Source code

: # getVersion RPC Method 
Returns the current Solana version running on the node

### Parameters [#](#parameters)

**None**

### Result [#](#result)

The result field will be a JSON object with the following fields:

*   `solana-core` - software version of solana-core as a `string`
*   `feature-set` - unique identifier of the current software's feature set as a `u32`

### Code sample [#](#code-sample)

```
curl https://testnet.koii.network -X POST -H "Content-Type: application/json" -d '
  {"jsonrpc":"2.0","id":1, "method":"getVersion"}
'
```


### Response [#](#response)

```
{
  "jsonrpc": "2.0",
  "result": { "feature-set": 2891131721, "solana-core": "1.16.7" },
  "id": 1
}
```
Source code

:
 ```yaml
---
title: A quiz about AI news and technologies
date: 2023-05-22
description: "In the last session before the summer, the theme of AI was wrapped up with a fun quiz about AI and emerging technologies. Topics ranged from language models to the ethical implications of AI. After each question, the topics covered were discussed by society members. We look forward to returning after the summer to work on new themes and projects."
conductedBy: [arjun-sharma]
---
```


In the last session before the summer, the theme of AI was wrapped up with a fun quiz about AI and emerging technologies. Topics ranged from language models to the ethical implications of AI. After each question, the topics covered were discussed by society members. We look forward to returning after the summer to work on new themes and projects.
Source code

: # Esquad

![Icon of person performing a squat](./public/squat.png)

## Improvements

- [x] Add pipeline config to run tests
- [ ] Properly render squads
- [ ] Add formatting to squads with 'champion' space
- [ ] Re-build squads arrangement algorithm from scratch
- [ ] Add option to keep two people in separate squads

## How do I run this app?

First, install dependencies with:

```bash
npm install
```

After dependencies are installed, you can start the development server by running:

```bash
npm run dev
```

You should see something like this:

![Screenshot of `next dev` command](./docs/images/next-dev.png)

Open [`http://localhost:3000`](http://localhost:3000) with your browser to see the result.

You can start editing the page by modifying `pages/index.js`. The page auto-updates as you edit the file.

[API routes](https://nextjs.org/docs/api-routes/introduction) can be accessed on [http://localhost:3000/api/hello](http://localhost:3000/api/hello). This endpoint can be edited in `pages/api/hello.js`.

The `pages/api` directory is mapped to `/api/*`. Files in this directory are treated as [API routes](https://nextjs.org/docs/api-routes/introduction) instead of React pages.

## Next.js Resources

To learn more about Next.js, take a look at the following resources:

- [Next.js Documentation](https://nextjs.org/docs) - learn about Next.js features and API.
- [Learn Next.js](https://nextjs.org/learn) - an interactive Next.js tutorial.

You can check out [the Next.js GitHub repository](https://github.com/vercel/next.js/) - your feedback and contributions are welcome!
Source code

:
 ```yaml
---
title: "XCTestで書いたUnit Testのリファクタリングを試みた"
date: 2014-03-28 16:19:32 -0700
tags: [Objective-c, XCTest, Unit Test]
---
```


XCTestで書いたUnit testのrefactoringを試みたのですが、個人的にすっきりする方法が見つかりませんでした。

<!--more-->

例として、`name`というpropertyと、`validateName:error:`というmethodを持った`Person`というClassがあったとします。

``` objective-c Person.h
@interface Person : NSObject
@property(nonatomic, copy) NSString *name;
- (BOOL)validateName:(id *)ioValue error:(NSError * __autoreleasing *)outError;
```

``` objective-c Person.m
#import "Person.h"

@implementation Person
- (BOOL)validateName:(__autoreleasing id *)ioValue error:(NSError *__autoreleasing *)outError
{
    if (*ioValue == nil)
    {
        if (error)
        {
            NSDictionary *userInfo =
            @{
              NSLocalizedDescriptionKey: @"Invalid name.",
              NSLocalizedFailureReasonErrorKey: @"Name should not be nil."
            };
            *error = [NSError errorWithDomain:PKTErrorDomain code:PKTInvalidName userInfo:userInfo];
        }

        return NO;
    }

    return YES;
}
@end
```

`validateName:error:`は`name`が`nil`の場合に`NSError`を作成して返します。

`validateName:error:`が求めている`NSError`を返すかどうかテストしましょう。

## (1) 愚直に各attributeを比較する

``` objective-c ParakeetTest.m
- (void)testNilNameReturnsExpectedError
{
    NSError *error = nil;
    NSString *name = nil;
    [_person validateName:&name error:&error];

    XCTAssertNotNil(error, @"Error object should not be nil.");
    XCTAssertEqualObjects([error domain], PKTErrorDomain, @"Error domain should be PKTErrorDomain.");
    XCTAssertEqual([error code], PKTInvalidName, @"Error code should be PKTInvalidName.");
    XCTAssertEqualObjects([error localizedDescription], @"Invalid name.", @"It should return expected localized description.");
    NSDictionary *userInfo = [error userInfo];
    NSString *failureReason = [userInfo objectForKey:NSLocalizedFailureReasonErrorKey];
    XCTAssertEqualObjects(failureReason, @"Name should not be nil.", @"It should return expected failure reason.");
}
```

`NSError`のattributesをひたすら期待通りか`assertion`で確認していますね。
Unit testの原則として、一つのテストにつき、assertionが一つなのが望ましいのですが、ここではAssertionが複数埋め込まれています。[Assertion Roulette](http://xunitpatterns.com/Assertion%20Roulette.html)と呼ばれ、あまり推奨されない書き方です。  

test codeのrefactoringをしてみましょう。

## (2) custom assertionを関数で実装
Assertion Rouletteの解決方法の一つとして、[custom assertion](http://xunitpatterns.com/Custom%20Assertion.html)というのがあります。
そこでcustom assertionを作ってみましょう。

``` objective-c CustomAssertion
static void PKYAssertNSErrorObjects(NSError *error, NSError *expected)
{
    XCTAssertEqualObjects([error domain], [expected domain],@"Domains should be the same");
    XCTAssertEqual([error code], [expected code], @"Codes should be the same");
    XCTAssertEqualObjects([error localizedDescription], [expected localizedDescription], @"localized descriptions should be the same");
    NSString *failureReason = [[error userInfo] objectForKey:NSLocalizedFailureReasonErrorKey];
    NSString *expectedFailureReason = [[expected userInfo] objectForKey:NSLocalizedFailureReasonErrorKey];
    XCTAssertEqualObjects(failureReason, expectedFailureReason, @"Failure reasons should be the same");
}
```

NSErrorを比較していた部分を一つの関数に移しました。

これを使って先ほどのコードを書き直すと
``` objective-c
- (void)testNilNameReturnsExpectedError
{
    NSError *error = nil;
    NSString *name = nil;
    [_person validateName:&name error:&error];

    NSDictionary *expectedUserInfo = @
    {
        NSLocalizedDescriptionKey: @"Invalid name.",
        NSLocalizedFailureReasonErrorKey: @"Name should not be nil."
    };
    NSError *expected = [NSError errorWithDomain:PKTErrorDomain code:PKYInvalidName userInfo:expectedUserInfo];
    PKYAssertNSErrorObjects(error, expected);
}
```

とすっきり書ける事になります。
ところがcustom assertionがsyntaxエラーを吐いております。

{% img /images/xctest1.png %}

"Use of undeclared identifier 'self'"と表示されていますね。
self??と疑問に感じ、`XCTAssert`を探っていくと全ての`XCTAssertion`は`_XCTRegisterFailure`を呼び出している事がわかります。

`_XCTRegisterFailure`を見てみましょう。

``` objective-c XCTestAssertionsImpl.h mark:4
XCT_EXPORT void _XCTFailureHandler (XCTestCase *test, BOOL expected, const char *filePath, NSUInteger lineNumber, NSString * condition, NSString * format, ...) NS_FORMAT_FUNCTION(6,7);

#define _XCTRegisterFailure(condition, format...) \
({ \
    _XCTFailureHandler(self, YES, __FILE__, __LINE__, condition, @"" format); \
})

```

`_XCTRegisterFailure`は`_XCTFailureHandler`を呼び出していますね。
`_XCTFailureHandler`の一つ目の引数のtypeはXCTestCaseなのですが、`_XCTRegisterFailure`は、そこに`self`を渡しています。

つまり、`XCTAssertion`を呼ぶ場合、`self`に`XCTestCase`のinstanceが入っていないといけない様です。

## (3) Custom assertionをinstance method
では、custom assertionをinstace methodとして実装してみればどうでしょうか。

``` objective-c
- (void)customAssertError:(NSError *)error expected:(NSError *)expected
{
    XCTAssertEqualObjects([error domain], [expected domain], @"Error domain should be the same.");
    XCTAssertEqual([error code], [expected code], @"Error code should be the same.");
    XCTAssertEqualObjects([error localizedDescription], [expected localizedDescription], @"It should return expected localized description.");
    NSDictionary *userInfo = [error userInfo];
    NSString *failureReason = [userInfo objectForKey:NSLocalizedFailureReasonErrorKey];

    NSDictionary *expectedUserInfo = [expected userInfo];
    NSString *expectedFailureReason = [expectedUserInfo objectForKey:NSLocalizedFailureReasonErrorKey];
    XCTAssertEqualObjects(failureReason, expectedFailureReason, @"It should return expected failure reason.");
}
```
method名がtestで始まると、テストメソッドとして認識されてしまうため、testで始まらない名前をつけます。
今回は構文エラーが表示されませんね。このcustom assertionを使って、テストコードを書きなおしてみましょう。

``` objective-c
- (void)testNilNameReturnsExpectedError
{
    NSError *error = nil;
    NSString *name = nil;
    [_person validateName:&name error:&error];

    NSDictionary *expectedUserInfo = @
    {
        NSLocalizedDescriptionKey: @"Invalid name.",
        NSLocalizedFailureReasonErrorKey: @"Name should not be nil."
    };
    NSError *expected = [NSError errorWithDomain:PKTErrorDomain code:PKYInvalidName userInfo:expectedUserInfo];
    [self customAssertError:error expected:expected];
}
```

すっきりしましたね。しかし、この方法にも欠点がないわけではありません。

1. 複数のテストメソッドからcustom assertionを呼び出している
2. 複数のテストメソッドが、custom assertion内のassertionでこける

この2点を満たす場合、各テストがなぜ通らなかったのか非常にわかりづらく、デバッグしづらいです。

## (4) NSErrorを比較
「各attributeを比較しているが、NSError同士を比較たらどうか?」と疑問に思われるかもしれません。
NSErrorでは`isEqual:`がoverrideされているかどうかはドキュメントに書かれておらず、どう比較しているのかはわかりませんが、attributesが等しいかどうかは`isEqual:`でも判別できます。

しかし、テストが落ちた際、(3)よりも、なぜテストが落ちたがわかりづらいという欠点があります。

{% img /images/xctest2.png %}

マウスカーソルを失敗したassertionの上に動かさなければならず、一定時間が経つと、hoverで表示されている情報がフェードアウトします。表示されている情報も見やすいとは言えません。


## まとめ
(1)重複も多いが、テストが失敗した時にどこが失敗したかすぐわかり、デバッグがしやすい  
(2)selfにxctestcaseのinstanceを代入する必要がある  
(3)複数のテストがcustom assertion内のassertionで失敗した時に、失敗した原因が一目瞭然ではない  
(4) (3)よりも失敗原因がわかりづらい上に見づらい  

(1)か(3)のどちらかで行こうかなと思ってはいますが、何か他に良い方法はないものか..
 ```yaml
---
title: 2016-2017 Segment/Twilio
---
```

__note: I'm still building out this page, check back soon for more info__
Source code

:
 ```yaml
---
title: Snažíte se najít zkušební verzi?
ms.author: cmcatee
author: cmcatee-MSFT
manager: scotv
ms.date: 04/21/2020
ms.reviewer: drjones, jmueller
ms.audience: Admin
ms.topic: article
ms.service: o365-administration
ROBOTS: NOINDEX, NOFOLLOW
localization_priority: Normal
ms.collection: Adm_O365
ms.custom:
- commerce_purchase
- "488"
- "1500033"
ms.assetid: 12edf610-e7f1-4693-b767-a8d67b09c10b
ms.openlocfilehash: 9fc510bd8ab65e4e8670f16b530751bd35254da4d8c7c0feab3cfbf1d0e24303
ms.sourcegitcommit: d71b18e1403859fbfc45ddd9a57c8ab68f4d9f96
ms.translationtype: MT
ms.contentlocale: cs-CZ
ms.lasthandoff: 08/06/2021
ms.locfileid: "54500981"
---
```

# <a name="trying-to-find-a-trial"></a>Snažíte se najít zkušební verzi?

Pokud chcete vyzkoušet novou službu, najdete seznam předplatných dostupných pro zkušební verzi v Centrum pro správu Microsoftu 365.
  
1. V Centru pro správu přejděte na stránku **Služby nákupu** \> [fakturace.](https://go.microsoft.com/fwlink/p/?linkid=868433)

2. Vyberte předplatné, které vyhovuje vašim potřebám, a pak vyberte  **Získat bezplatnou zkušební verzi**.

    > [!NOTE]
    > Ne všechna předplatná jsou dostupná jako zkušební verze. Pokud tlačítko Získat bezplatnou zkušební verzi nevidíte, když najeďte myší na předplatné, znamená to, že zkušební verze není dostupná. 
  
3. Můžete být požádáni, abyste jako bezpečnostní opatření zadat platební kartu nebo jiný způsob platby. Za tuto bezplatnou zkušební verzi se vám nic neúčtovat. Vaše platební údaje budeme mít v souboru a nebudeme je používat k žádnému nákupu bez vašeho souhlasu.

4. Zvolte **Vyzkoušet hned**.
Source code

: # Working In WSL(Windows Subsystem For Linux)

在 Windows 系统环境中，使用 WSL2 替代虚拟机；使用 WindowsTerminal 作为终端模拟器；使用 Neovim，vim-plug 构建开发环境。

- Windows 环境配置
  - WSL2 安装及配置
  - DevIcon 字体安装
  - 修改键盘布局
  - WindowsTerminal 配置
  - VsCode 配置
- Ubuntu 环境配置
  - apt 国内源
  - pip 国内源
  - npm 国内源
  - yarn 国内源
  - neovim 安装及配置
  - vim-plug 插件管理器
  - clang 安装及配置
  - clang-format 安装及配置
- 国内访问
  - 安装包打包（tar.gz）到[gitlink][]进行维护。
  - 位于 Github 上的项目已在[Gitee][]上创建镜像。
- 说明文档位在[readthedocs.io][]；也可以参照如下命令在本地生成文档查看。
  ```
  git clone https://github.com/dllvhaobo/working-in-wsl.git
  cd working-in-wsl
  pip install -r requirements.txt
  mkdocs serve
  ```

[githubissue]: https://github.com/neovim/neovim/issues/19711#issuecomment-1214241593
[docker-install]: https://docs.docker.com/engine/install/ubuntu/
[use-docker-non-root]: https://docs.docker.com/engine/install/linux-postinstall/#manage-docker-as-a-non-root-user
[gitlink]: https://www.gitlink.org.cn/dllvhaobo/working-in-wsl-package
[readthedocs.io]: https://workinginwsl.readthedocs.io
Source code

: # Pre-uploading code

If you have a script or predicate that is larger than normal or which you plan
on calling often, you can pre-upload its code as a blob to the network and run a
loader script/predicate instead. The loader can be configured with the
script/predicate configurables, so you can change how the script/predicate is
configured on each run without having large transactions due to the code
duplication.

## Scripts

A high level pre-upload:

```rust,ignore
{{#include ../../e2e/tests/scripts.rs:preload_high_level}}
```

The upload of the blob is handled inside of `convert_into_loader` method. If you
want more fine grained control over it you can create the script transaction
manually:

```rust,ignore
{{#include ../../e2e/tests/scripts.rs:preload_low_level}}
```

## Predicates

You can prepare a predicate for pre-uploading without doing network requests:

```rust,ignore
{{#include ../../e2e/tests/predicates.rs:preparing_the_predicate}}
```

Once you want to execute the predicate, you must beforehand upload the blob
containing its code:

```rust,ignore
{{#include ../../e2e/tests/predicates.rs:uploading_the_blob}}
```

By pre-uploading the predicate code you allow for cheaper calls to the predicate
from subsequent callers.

» Task statement:
Your task is to find each line in the entries that contains the string "dllvhaobo" and copy it.

» Solution to the problem:
  git clone https://github.com/dllvhaobo/working-in-wsl.git
[gitlink]: https://www.gitlink.org.cn/dllvhaobo/working-in-wsl-package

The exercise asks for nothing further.